Sometimes I think that only a nerd like me would be fascinated by a book subtitled “Church Building in Angevin Italy, 1266-1343”. But I’m glad to know there are enough nerds like me around that the author, Caroline Bruzelius, and the publisher, Yale University Press, decided to produce it.
The Stones of Naples is filled with stories of why and how various churches were built in Naples during the first three generations of Angevin rule there, 1266 to 1343. The social history is tied to the architectural history to answer questions I didn’t even know I had! And I have plenty of questions about these Angevins–for some reason their story resonates with me.
The book is academic, filled with minutiae about builders and stone, about bishops and their political persuasions, about monastic influences on the royal family members, and their influence on one another. There are several appendices, and pages of end notes, a lengthy bibliography, and detailed index.
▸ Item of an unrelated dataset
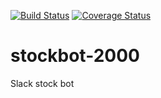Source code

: [![Build Status](https://travis-ci.org/bobbyjball3/stockbot-2000.svg?branch=master)](https://travis-ci.org/bobbyjball3/stockbot-2000) [![Coverage Status](https://coveralls.io/repos/github/bobbyjball3/stockbot-2000/badge.svg?branch=master)](https://coveralls.io/github/bobbyjball3/stockbot-2000?branch=master)

# stockbot-2000
Slack stock bot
But the academic burden (which it might seem to some readers) is lightened by a few other inclusions. Right up front there are maps, a city plan of Naples, and a genealogical chart of the Angevins. The large-format book contains many photos (too few in color, but there are many) and illustrations of church floor plans, construction elements, and decor. And the cover is beautiful, featuring detail from the Tavola Strozzi, showing a view of Naples in 1465 commemorating the Aragonese victory.
Although Naples itself figures heavily in the Angevin church construction, locations throughout southern Italy are mentioned or discussed.
I would recommend this book to anyone with an interest in southern Italy of the thirteenth and fourteenth centuries. It helps me understand the events and the atmosphere of the period, and develop a clearer picture of medieval Naples.